This a guest post by S R Srinivasan, SEBI registered fee-only investment advisor.  Financially independent, he believes in numbers based insights. You can approach him for your financial needs via

Mutual Fund Categories – Introduction

Starting late 2017, SEBI has introduced a standard categorization of mutual fund schemes.  At the highest level, there are 5 categories:

  • Equity Schemes
  •  Debt Schemes
  •  Hybrid Schemes
  • Solution-Oriented Schemes
  • Other Schemes (FoF, ETFs, Index funds, etc.)

These are further divided into sub-categories.  In this post, we use the word ‘Category’ loosely to mainly refer to the sub-category.

Notes:  1. There is no easy way to know the category of a mutual fund scheme.  The AMC would, of course, have the right information and should be used as the authoritative source.  Many of the mutual fund tools like ValueResearch, Morningstar, etc. use their grouping. It is mostly correct but can be wrong sometimes. e.g VRO groups Index funds along with Large Cap funds,  HDFC Children Gift fund as Hybrid Aggressive, etc.

2. Many of the avoidable categories have been voted so by the market itself – they have much fewer schemes. However, there are some very popular categories that are avoidable too.

Solution-Oriented Schemes – An entire category to avoid

There are two sub-categories here – both have a 5-year lock-in in most cases.

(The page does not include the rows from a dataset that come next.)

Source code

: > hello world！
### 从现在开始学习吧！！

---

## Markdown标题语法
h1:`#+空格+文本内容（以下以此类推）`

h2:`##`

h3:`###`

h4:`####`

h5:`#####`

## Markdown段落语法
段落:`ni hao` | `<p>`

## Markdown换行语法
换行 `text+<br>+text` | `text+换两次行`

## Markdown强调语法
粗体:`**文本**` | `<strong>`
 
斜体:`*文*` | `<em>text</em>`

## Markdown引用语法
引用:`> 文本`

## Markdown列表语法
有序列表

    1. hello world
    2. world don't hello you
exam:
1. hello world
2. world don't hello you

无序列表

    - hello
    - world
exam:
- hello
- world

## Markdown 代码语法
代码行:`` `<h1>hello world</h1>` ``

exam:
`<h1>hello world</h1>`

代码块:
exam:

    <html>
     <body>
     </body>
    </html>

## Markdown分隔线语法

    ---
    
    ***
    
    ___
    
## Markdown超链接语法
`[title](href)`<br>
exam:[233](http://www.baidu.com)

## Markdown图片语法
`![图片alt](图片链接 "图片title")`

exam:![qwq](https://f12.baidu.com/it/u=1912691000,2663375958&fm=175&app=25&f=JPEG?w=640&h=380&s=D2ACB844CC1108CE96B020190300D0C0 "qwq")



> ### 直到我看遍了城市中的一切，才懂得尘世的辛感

  • Retirement Fund – Scheme having a lock-in for at least 5 years or till retirement age whichever is earlier
  • Children’s Fund – Scheme having a lock-in for at least 5 years or till the child attains the age of majority whichever is earlier

The names can tug at your emotional strings.  But there is nothing that these funds do that many other categories of funds can’t do. Why lock into a fund with no perceived benefit? Plus the multiple NAV options in Retirement Funds are a nightmare to choose from.

Hybrid Funds to Avoid

Balanced Hybrid Fund

SEBI defines them this way:   Equity & Equity related instruments- between 40%  and 60% of total assets;  Debt instruments- between 40% and 60% of total assets;
No Arbitrage would be permitted in this scheme

These funds are neither here nor there.  A 20% differential is something an investor can manage herself. Unsurprisingly there are only a handful of schemes in this category.

Equity Savings Fund

These have been aptly called Chinese Dosa! There are some folks who like such things. But for most, these funds are more complex than necessary. They invest in a combination of equity, arbitrage and debt.  Most Arbitrage funds do this too, and without taking up open equity positions.  The typical returns are only slightly higher than Arbitrage funds and Debt funds, but the Standard Deviation is higher, much higher.

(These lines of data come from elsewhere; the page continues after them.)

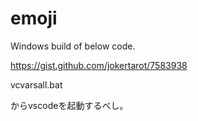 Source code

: # emoji

Windows build of below code.

https://gist.github.com/jokertarot/7583938

vcvarsall.bat

からvscodeを起動するべし。
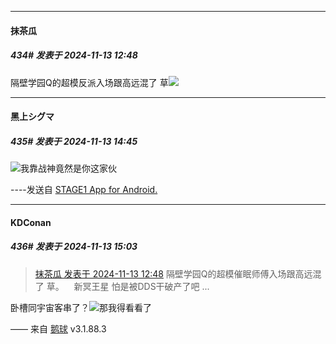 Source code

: ﻿
*****

####  抹茶瓜  
##### 434#       发表于 2024-11-13 12:48

隔壁学园Q的超模反派入场跟高远混了 草<img src="https://static.saraba1st.com/image/smiley/face2017/068.png" referrerpolicy="no-referrer"> 


*****

####  黑上シグマ  
##### 435#       发表于 2024-11-13 14:45

<img src="https://static.saraba1st.com/image/smiley/face2017/067.png" referrerpolicy="no-referrer">我靠战神竟然是你这家伙

----发送自 [STAGE1 App for Android.](http://stage1.5j4m.com/?1.38)


*****

####  KDConan  
##### 436#       发表于 2024-11-13 15:03

<blockquote><a href="httphttps://bbs.saraba1st.com/2b/forum.php?mod=redirect&amp;goto=findpost&amp;pid=66686825&amp;ptid=1574514" target="_blank">抹茶瓜 发表于 2024-11-13 12:48</a>
隔壁学园Q的超模催眠师傅入场跟高远混了 草。    新冥王星 怕是被DDS干破产了吧 ...</blockquote>
卧槽同宇宙客串了？<img src="https://static.saraba1st.com/image/smiley/face2017/091.png" referrerpolicy="no-referrer">那我得看看了

—— 来自 [鹅球](https://www.pgyer.com/GcUxKd4w) v3.1.88.3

A similar risk-return argument can be made for the Multi-Asset Allocation category too.

Debt Funds to Avoid

Medium Duration and above

There are in fact three categories here.  The first two are:

Medium Duration Fund – Investment in Debt & Money Market instruments such that the Macaulay duration of the portfolio is between 3 years – 4 years

Medium to Long Duration Fund – Investment in Debt & Money Market instruments such that the Macaulay duration of the portfolio is between  4 – 7 years

These durations are difficult to manage. SEBI even provides an escape clause of ‘adverse situations’. The funds can reduce the duration to as low as 1 year.  In effect, these can act like dynamic bond funds,  but with more constraints.  Almost all retail investors can avoid this category, though there are almost 20 schemes in each category.

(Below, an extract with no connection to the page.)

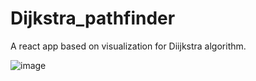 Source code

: # Dijkstra_pathfinder
A react app based on  visualization for Diijkstra algorithm.






![image](https://user-images.githubusercontent.com/75524307/205514362-970e0305-bed2-48d8-9573-ea96eb1143ff.png)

There is also the Long Duration category – Maculay duration should be 7 years or above. The industry itself has voted on this – there are only 3 schemes as of now.

Corporate Bond Fund

This can be a puzzling inclusion in the list of avoidable categories. These funds have to invest at least 80% in corporate bonds that are rated AA+ and above. If you believe the rating, then you can consider them low on credit risk. The duration can be variable and this provides some uncertainty. An interesting aspect comes from diversification.  There are many companies in India whose debt instruments have high ratings. However, most of them belong to a few dozen corporate groups.  High concentration should be avoided in debt funds.  If you do choose a fund from this category, please ensure that the fund is well diversified.

Banking and PSU Fund

The traditional view is that these funds are reasonably safe as they hold papers of PSUs and Banks. SEBI defines this category thus:  Minimum 80% of assets should be Debt instruments of banks, Public Sector Undertakings, Public Financial Institutions and Municipal Bonds   The list is broad and can include many low-grade papers. A fund manager chasing Alpha can be tempted to take on lower quality paper. And the Government may not rescue you if things go sour – particularly if the institution is not too big to fail.  If you like a fund in this category, please go ahead. But don’t have illusions that it is ‘Safe’.

Equity Funds to Avoid

Contra Fund

Per SEBI, the scheme should follow a contrarian investment strategy.  Specific Contra funds have been very popular in the past, but they have found it difficult to maintain that record.  SEBI made this category mutually exclusive with the Value category – an AMC can have either a Contra fund or a Value fund. There are only 3 funds in this category.

Dividend Yield Fund

Per SEBI, a scheme in this category should predominantly invest in dividend-yielding stocks. Since Indian equity investors almost demand regular dividends from their holdings, most large cap and mid cap companies declare dividends. There is very little value that a Dividend Yield fund adds over, say, a Large and Midcap fund.   And in any case, dividends received by mutual funds are not passed through – they just increase the NAV.  There is then little benefit from this category.

Sectoral/Thematic Funds

Some sectors – Infrastructure, Banking, and some themes – Consumption, Opportunities, have been popular with investors.  These funds are definitely more volatile than broad-based equity funds. There have been many comparisons made on the sectoral composition of, say, Nifty 50 over the years.  About 10 years ago, the Energy sector had 40+ weight in the index and FSI had a weight just above 10. The situation is almost reversed ten years later – FSI has a weight of almost 40 and Energy around 15. And it is not unidirectional either. The weight for IT had grown over the years and fallen. So unless you are very confident about your selection, you can give these funds a miss.

Small Cap Fund

There are some good funds in this category. But overall, the category suffers from many of the ills of Indian equity – all the way from poor management quality to poor governance.  In my view, the structural issues in this space would take a long time to be resolved. If you want the thrills high volatility stocks, mid-cap funds offer a much better balance of risk and returns.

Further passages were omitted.